Big Easy Summer Quinoa Salad
Cook time – 25 min

- Total time
- 45 minutes
- Preparation time
- 20 minutes
- Calories
- 187
- Portions
- 8
Directions
- Preheat oven to 425°F. Toss beans, 1 teaspoon oil and seasoning in a medium bowl; spread in a single layer on a rimmed baking pan. Roast 25 minutes or until golden brown and crisp; cool completely.
- Prepare quinoa as label directs; cool completely.
- Whisk mustard, honey, vinegar, salt and remaining 1 tablespoon oil in a large bowl; fold in avocado, arugula, tomatoes and quinoa. Makes about 6 cups.
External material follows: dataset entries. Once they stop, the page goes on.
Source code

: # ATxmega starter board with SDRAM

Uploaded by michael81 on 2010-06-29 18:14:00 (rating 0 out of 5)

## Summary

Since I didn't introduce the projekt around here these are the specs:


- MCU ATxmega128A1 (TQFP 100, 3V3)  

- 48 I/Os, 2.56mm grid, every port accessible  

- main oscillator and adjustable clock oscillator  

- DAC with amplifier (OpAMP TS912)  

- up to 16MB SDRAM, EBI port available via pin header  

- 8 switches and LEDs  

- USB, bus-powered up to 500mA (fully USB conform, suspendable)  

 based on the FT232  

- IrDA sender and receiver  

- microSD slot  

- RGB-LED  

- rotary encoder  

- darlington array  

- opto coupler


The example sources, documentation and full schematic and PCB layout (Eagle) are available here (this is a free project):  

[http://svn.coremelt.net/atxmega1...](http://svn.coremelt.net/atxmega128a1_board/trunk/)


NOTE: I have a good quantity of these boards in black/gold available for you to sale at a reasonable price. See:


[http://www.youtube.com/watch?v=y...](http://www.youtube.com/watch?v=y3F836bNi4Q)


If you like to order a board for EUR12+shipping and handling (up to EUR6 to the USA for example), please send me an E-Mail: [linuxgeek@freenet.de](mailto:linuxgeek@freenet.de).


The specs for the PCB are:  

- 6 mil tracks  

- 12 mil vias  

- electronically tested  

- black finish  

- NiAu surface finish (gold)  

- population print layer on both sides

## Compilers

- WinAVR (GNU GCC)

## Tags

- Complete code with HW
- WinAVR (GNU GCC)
- Serve salad sprinkled with beans.
Ingredients
- 1 cup drained and rinsed no salt added garbanzo beans
- 1 tablespoon plus 1 teaspoon olive oil
- ½ teaspoon Cajun seasoning
- 1 cup quinoa
- 1½ tablespoons Creole mustard
- 1 tablespoon honey
- 1 tablespoon white wine vinegar
- ½ teaspoon kosher salt
- 1 DOLE® Avocado, peeled, pitted and chopped
- 2 cups loosely packed DOLE® Arugula
- 1 cup halved cherry tomatoes
Nutritional Facts
| 8 Serving Per Container | |
| Serving Size | 3/4 cup |
| Calories | 187 |
| Entries | Daily value in %* |
|---|---|
| Total Fat (8 g) | 10% |
| Saturated Fat (1 g) | 5% |
| Polyunsaturated (1 g) | |
| Monounsaturated (4 g) | |
| Sodium (221 mg) | 10% |
| Total Carbohydrate (24 g) | 9% |
| Dietary Fiber (5 g) | 18% |
| Total Sugars (4 g) | |
| Included Added Sugars (2 g) | |
| Protein (5 g) | 11% |
| Calcium | 2% |
| Iron | 10% |
| Magnesium | 10% |
| Manganese | 20% |
| Phosphorus | 10% |
| Potassium (383 mg) | 8% |
| Thiamin | 8% |
| Vitamin A | 2% |
| Vitamin B6 | 10% |
| Vitamin C | 6% |
| Vitamin E | 10% |
*The % Daily Value (DV) tells you how much a nutrient in a serving of food contributes to a daily diet. 2,000 calories a day is used for general nutrition advice.